I'm applying to a grad school in the US for fall 2016. While filling the application, I stated my initial and terminal degree preferences as Master's only (and not PhD) as I want to work in the industry post MS. Will it hurt my chances of getting selected?

  • 2
    Not if you're applying to a terminal master's program.
    – JeffE
    Dec 4, 2015 at 14:48
  • @JeffE, It was a regular MS program (and not a MS+PhD one). So that means it is indeed a terminal Master's program, right?
    – Hyperbola
    Dec 4, 2015 at 15:27
  • This could depend somewhat on the field and the particular department. Make sure to read carefully the department's instructions about this. Dec 6, 2015 at 13:37

3 Answers 3


It probably won't hurt your chances of getting accepted, but it will definitely hurt your chances of getting funding from the department.

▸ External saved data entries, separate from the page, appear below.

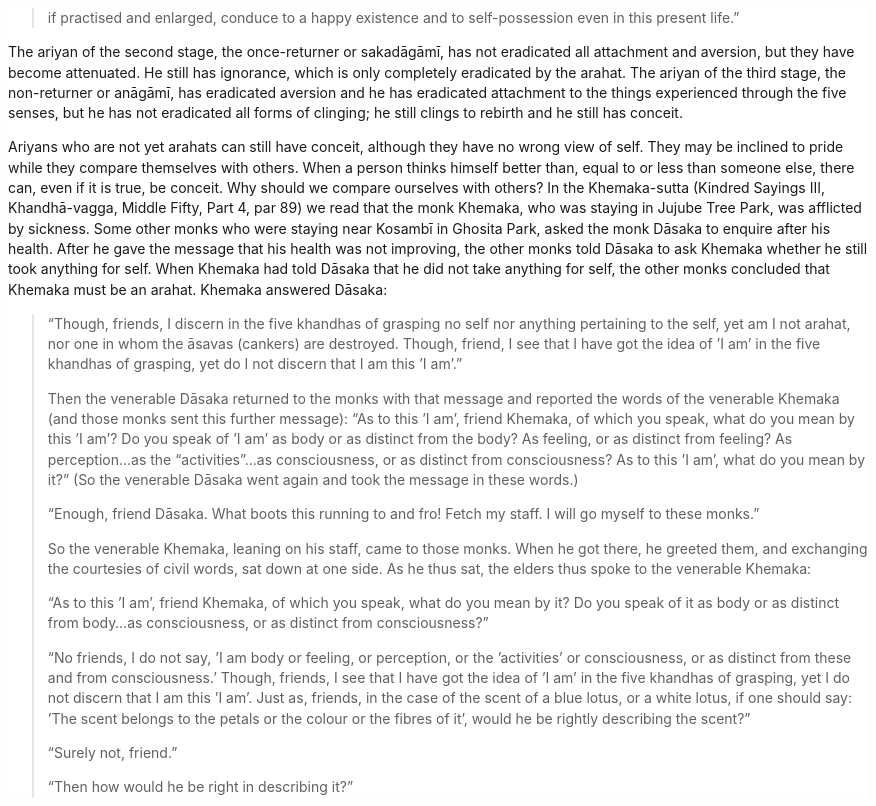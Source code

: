 > if practised and enlarged, conduce to a happy existence and to
> self-possession even in this present life.”

The ariyan of the second stage, the once-returner or sakadāgāmī, has not
eradicated all attachment and aversion, but they have become attenuated.
He still has ignorance, which is only completely eradicated by the
arahat. The ariyan of the third stage, the non-returner or anāgāmī, has
eradicated aversion and he has eradicated attachment to the things
experienced through the five senses, but he has not eradicated all forms
of clinging; he still clings to rebirth and he still has conceit.

Ariyans who are not yet arahats can still have conceit, although they
have no wrong view of self. They may be inclined to pride while they
compare themselves with others. When a person thinks himself better
than, equal to or less than someone else, there can, even if it is true,
be conceit. Why should we compare ourselves with others? In the
Khemaka-sutta (Kindred Sayings III, Khandhā-vagga, Middle Fifty, Part 4,
par 89) we read that the monk Khemaka, who was staying in Jujube Tree
Park, was afflicted by sickness. Some other monks who were staying near
Kosambī in Ghosita Park, asked the monk Dāsaka to enquire after his
health. After he gave the message that his health was not improving, the
other monks told Dāsaka to ask Khemaka whether he still took anything
for self. When Khemaka had told Dāsaka that he did not take anything for
self, the other monks concluded that Khemaka must be an arahat. Khemaka
answered Dāsaka:

> “Though, friends, I discern in the five khandhas of grasping no self
> nor anything pertaining to the self, yet am I not arahat, nor one in
> whom the āsavas (cankers) are destroyed. Though, friend, I see that I
> have got the idea of ’I am’ in the five khandhas of grasping, yet do I
> not discern that I am this ’I am’.”
>
> Then the venerable Dāsaka returned to the monks with that message and
> reported the words of the venerable Khemaka (and those monks sent this
> further message): “As to this ’I am’, friend Khemaka, of which you
> speak, what do you mean by this ’I am’? Do you speak of ’I am’ as body
> or as distinct from the body? As feeling, or as distinct from feeling?
> As perception…as the “activities”…as consciousness, or as distinct
> from consciousness? As to this ’I am’, what do you mean by it?” (So
> the venerable Dāsaka went again and took the message in these words.)
>
> “Enough, friend Dāsaka. What boots this running to and fro! Fetch my
> staff. I will go myself to these monks.”
>
> So the venerable Khemaka, leaning on his staff, came to those monks.
> When he got there, he greeted them, and exchanging the courtesies of
> civil words, sat down at one side. As he thus sat, the elders thus
> spoke to the venerable Khemaka:
>
> “As to this ’I am’, friend Khemaka, of which you speak, what do you
> mean by it? Do you speak of it as body or as distinct from body…as
> consciousness, or as distinct from consciousness?”
>
> “No friends, I do not say, ’I am body or feeling, or perception, or
> the ’activities’ or consciousness, or as distinct from these and from
> consciousness.’ Though, friends, I see that I have got the idea of ’I
> am’ in the five khandhas of grasping, yet I do not discern that I am
> this ’I am’. Just as, friends, in the case of the scent of a blue
> lotus, or a white lotus, if one should say: ’The scent belongs to the
> petals or the colour or the fibres of it’, would he be rightly
> describing the scent?”
>
> “Surely not, friend.”
>
> “Then how would he be right in describing it?”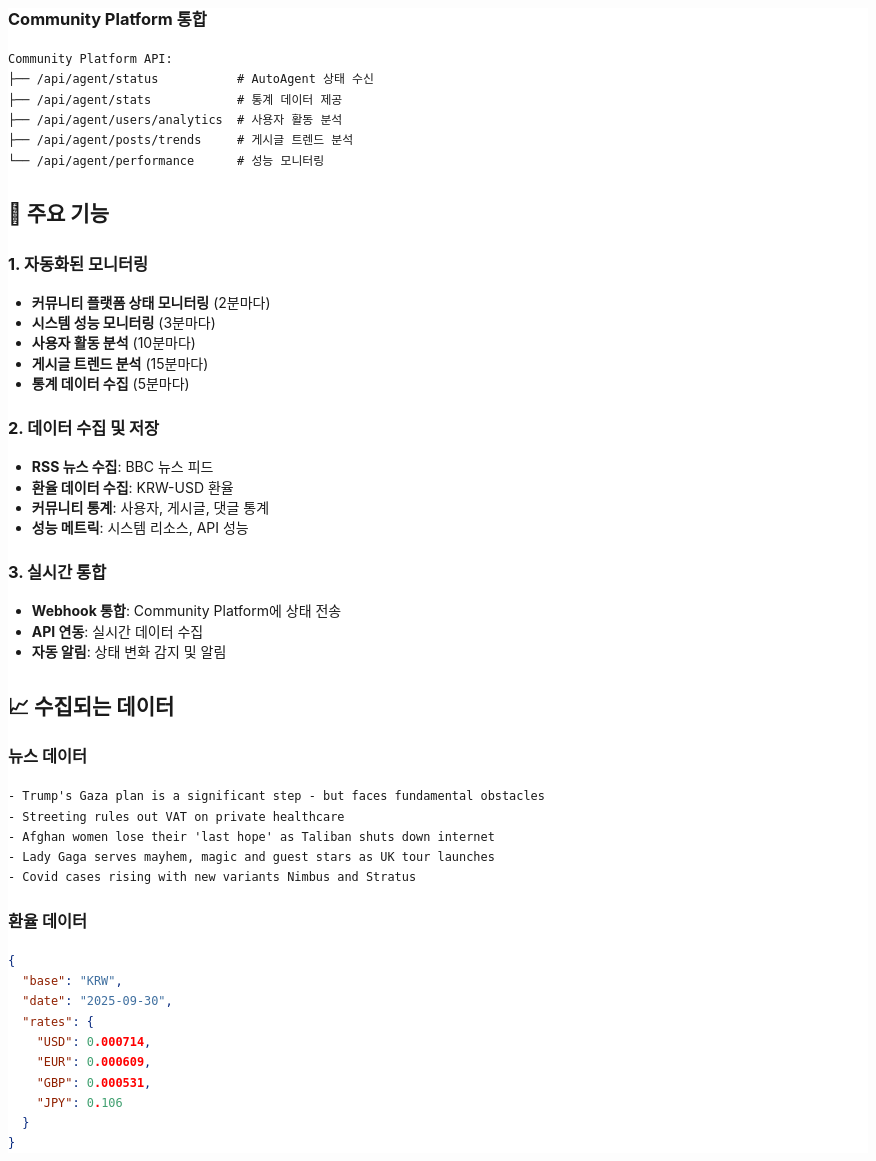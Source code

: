 ### **Community Platform 통합**
```
Community Platform API:
├── /api/agent/status           # AutoAgent 상태 수신
├── /api/agent/stats            # 통계 데이터 제공
├── /api/agent/users/analytics  # 사용자 활동 분석
├── /api/agent/posts/trends     # 게시글 트렌드 분석
└── /api/agent/performance      # 성능 모니터링
```

## 🔧 주요 기능

### **1. 자동화된 모니터링**
- **커뮤니티 플랫폼 상태 모니터링** (2분마다)
- **시스템 성능 모니터링** (3분마다)
- **사용자 활동 분석** (10분마다)
- **게시글 트렌드 분석** (15분마다)
- **통계 데이터 수집** (5분마다)

### **2. 데이터 수집 및 저장**
- **RSS 뉴스 수집**: BBC 뉴스 피드
- **환율 데이터 수집**: KRW-USD 환율
- **커뮤니티 통계**: 사용자, 게시글, 댓글 통계
- **성능 메트릭**: 시스템 리소스, API 성능

### **3. 실시간 통합**
- **Webhook 통합**: Community Platform에 상태 전송
- **API 연동**: 실시간 데이터 수집
- **자동 알림**: 상태 변화 감지 및 알림

## 📈 수집되는 데이터

### **뉴스 데이터**
```
- Trump's Gaza plan is a significant step - but faces fundamental obstacles
- Streeting rules out VAT on private healthcare
- Afghan women lose their 'last hope' as Taliban shuts down internet
- Lady Gaga serves mayhem, magic and guest stars as UK tour launches
- Covid cases rising with new variants Nimbus and Stratus
```

### **환율 데이터**
```json
{
  "base": "KRW",
  "date": "2025-09-30",
  "rates": {
    "USD": 0.000714,
    "EUR": 0.000609,
    "GBP": 0.000531,
    "JPY": 0.106
  }
}
```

Probably not. In fact, each student admitted to a PhD program constitutes a fairly major commitment on the part of the university and department, so admissions standards are generally higher for Ph.D. applicants.

That said, if the program you are applying to doesn't "do" Masters, you won't get in. For your own good, you should be limiting applications to programs that have thriving Master's Programs, because they'll probably be better at providing your education appropriately.

Further, my own opinion is that if you feel pressure from the department you're applying to to accept admission as a Ph.D. student when you've applied as a Master's, beware.


No. It might even help since a terminal Masters means you'll probably be paying your tuition and are less of a drag on the school's resources.